# Data Exploration

In this notebook, we will explore the dataset used for training the YOLO models. We will visualize some sample images, check the distribution of classes, and understand the data characteristics.

In [1]:
import os
import cv2
import matplotlib.pyplot as plt
import pandas as pd
from src.data.dataset_loader import load_dataset

# Load the dataset
data_path = 'path/to/your/dataset'
images, annotations = load_dataset(data_path)
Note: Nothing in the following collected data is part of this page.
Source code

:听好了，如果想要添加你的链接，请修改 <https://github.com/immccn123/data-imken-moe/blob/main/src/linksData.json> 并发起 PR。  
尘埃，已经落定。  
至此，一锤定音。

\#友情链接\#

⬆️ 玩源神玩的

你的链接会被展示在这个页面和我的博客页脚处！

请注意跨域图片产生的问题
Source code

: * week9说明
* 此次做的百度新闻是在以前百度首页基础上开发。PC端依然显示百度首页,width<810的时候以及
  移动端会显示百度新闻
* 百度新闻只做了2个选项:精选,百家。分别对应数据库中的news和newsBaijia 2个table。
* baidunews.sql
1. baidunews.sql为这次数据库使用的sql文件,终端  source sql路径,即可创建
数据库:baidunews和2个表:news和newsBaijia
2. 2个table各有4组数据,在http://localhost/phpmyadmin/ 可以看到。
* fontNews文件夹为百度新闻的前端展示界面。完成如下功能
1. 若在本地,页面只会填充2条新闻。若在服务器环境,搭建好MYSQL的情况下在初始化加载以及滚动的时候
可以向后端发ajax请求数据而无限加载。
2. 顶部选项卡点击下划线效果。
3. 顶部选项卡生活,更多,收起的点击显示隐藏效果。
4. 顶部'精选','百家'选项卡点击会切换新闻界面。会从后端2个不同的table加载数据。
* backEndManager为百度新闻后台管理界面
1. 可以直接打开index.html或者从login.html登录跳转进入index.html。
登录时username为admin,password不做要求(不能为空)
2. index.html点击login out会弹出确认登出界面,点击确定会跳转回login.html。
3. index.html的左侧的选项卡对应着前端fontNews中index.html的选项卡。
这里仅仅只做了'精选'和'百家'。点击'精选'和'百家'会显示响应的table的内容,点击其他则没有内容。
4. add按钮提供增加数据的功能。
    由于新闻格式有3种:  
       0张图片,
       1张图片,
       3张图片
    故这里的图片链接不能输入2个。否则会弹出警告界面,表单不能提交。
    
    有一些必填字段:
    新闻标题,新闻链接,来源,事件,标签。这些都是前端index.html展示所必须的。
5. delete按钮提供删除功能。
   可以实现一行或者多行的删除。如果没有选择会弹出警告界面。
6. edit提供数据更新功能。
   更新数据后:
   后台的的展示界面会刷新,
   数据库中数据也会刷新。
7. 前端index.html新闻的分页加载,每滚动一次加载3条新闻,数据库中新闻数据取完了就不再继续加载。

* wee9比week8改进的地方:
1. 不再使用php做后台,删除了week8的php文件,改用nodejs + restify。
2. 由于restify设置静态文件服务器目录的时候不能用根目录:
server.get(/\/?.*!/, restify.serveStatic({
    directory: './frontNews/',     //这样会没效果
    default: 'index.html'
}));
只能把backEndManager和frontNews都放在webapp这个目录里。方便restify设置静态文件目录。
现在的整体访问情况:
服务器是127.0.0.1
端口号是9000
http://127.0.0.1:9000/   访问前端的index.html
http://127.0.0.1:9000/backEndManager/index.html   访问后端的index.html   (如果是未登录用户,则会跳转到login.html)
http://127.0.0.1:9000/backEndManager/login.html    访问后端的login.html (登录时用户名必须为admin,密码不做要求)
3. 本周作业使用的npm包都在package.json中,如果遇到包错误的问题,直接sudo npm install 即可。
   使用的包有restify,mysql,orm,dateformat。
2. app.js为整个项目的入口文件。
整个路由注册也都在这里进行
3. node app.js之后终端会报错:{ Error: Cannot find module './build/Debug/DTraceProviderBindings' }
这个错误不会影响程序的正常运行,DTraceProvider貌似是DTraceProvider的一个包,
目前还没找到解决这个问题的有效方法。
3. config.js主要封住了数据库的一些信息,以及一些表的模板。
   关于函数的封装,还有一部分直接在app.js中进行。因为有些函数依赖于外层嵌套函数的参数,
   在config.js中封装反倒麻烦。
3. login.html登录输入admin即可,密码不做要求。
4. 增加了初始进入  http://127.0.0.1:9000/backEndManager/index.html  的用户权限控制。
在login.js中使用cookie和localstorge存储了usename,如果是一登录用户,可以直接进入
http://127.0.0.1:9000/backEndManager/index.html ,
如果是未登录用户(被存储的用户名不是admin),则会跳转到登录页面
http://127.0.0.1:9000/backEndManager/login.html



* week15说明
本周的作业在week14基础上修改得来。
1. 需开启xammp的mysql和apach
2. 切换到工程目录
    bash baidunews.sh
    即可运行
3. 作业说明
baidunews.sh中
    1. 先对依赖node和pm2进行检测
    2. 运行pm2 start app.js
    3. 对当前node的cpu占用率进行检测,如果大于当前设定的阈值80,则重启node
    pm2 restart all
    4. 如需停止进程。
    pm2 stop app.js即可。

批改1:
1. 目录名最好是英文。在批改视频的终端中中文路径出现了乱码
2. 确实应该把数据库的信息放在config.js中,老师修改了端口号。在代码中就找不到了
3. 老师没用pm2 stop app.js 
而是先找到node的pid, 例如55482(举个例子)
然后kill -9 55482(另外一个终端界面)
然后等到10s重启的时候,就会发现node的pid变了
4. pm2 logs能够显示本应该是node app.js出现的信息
# Display some sample images
def display_samples(images, annotations, num_samples=5):
    plt.figure(figsize=(15, 10))
    for i in range(num_samples):
        plt.subplot(1, num_samples, i + 1)
        img = cv2.cvtColor(images[i], cv2.COLOR_BGR2RGB)
        plt.imshow(img)
        plt.title(f'Annotation: {annotations[i]}')
        plt.axis('off')
    plt.show()

display_samples(images, annotations)


## Class Distribution

Next, we will analyze the distribution of classes in the dataset to understand the balance of our data.

In [2]:
class_distribution = pd.Series(annotations).value_counts()
class_distribution.plot(kind='bar', figsize=(10, 5), color='skyblue')
plt.title('Class Distribution')
plt.xlabel('Classes')
plt.ylabel('Number of Samples')
plt.xticks(rotation=45)
plt.show()

## Conclusion

In this notebook, we explored the dataset by visualizing sample images and analyzing the class distribution. This understanding will help us in the subsequent steps of model training and evaluation.